Ella le miró con curiosidad, como si se hubiera puesto a hablar en una lengua extranjera.
—¿Pero no ha dicho que quería ratoneras…?
—Mire, lo que quiero es una trampa humana. Es como un pasillo. El ratón entra, la puerta se cierra tras él, no puede salir.
—¿Y cómo lo mata?
—No lo mato. Recorro algunas millas en coche y lo suelto. Y no vuelve a molestarme.
Ahora Becky estaba sonriendo, examinándole como si fuera la cosa más adorable, la cosita más dulce, tonta y mona que había visto.
—Quédese aquí —dijo—. Iré detrás a mirar.
Se fue por una puerta en la que ponía SÓLO EMPLEADOS. Tenía un culo bonito, pensó Regan, y era más o menos atractiva, de la forma sosa del centro de los Estados Unidos.

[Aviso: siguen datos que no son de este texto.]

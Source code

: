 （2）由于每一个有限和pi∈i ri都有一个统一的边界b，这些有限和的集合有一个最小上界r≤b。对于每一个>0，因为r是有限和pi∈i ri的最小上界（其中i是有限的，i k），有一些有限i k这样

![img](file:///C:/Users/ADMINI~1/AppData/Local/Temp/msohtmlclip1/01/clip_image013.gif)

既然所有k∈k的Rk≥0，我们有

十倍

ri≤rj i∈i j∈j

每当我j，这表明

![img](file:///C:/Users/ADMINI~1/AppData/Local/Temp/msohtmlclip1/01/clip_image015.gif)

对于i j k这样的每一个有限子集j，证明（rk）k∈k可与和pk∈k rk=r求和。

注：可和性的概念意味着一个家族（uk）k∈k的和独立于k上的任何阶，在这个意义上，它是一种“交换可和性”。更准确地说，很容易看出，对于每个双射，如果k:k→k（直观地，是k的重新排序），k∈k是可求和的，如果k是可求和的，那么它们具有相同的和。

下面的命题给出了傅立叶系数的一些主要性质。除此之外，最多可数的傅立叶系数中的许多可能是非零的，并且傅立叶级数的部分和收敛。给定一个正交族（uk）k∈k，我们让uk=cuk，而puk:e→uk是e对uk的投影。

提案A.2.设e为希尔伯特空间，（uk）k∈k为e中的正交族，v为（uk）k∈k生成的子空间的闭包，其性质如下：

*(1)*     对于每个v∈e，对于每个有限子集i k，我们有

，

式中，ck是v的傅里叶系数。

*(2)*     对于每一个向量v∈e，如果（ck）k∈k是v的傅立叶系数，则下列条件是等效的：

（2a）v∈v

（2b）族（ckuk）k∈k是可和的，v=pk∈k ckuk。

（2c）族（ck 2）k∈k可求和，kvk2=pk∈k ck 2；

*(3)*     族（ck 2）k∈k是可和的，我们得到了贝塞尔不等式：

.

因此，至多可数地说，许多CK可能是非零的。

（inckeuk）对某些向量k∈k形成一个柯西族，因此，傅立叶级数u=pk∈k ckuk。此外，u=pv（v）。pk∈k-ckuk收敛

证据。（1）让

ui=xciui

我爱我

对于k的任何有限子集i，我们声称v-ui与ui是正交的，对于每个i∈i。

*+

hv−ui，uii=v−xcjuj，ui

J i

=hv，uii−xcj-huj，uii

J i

Echó un vistazo por la ventana. Janice estaba en el coche, leyendo una revista: una mujer pelirroja que llevaba una bata sin gracia. La saludó con la mano, pero ella no le estaba mirando.
Becky asomó la cabeza por la puerta.
—¡Bingo! —dijo—. ¿Cuántas quiere?
—¿Dos?
—No hay problema —desapareció otra vez y regresó con dos envases de plástico pequeños y verdes. Los marcó en la caja registradora y, mientras él revolvía entre sus billetes y monedas, con los que aún no estaba familiarizado, intentando reunir las monedas correctas, ella examinó las trampas, sonriendo, dándole la vuelta a los paquetes.
—Dios mío —dijo ella—. ¿Qué se les ocurrirá la próxima vez?
El calor le embistió de golpe al salir de la tienda.
Se dirigió al coche deprisa. El tirador metálico de la puerta estaba caliente; el motor estaba al ralentí.
Subió.
—He comprado dos —dijo. El aire acondicionado del coche era fresco y agradable.
—Ponte el cinturón —dijo Janice—. Oye, en serio, tendrás que aprender a conducir aquí —dejó la revista.
—Lo haré —dijo él—. Con el tiempo.
A Regan le daba miedo conducir en América: era como conducir por el otro lado de un espejo.
No dijeron nada más y Regan leyó las instrucciones que había al dorso de las cajas de las ratoneras. Según el texto, el principal atractivo de esta clase de trampa era que nunca tenías que ver, tocar o hacer algo con el ratón. La puerta se cerraba tras él y punto. Las instrucciones no decían nada sobre no matar al ratón.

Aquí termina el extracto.